● Exercise description: Going down the listing below, print exactly each line from the one with "However, this approach" up to and including the one with "A model is, therefore, a", and skip the rest.

═════ Information shown

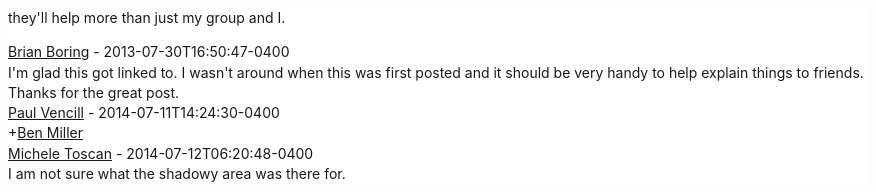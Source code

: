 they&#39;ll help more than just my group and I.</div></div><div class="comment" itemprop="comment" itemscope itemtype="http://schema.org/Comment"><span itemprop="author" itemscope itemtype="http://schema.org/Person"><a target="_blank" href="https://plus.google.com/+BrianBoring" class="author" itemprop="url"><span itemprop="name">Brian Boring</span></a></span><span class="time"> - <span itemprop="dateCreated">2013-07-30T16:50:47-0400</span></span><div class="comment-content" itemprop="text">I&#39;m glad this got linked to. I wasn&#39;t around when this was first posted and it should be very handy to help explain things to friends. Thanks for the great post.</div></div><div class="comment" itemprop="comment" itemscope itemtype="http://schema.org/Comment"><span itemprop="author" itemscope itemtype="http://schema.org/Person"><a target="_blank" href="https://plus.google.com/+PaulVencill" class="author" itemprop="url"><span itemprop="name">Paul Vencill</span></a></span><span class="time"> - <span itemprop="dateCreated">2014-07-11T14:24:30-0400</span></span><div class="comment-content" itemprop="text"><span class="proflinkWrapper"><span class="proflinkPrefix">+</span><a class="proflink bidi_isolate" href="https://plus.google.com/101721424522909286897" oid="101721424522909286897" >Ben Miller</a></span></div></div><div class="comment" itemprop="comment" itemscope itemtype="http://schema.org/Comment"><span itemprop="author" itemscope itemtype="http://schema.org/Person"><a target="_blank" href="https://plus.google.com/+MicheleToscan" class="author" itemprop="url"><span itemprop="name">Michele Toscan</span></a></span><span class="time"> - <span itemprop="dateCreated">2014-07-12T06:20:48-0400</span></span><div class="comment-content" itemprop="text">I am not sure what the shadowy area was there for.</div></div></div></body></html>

══════════
═════ Information shown

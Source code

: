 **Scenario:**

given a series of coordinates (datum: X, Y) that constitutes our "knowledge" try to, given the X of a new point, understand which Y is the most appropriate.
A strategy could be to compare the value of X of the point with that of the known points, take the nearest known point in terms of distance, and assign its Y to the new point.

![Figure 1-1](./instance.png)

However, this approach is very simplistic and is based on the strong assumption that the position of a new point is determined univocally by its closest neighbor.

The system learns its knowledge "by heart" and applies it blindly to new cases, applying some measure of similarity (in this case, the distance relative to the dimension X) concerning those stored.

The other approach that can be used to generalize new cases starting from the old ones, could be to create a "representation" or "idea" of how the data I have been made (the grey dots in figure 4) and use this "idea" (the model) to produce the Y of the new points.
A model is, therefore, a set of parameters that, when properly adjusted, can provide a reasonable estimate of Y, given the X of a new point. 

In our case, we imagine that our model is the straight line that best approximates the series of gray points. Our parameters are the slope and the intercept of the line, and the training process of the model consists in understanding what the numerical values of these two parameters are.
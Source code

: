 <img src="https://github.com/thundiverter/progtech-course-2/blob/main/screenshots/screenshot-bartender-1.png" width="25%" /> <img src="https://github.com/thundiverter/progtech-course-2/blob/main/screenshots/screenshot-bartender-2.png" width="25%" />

══════════

● Finished task:
However, this approach is very simplistic and is based on the strong assumption that the position of a new point is determined univocally by its closest neighbor.

The system learns its knowledge "by heart" and applies it blindly to new cases, applying some measure of similarity (in this case, the distance relative to the dimension X) concerning those stored.

The other approach that can be used to generalize new cases starting from the old ones, could be to create a "representation" or "idea" of how the data I have been made (the grey dots in figure 4) and use this "idea" (the model) to produce the Y of the new points.
A model is, therefore, a set of parameters that, when properly adjusted, can provide a reasonable estimate of Y, given the X of a new point. 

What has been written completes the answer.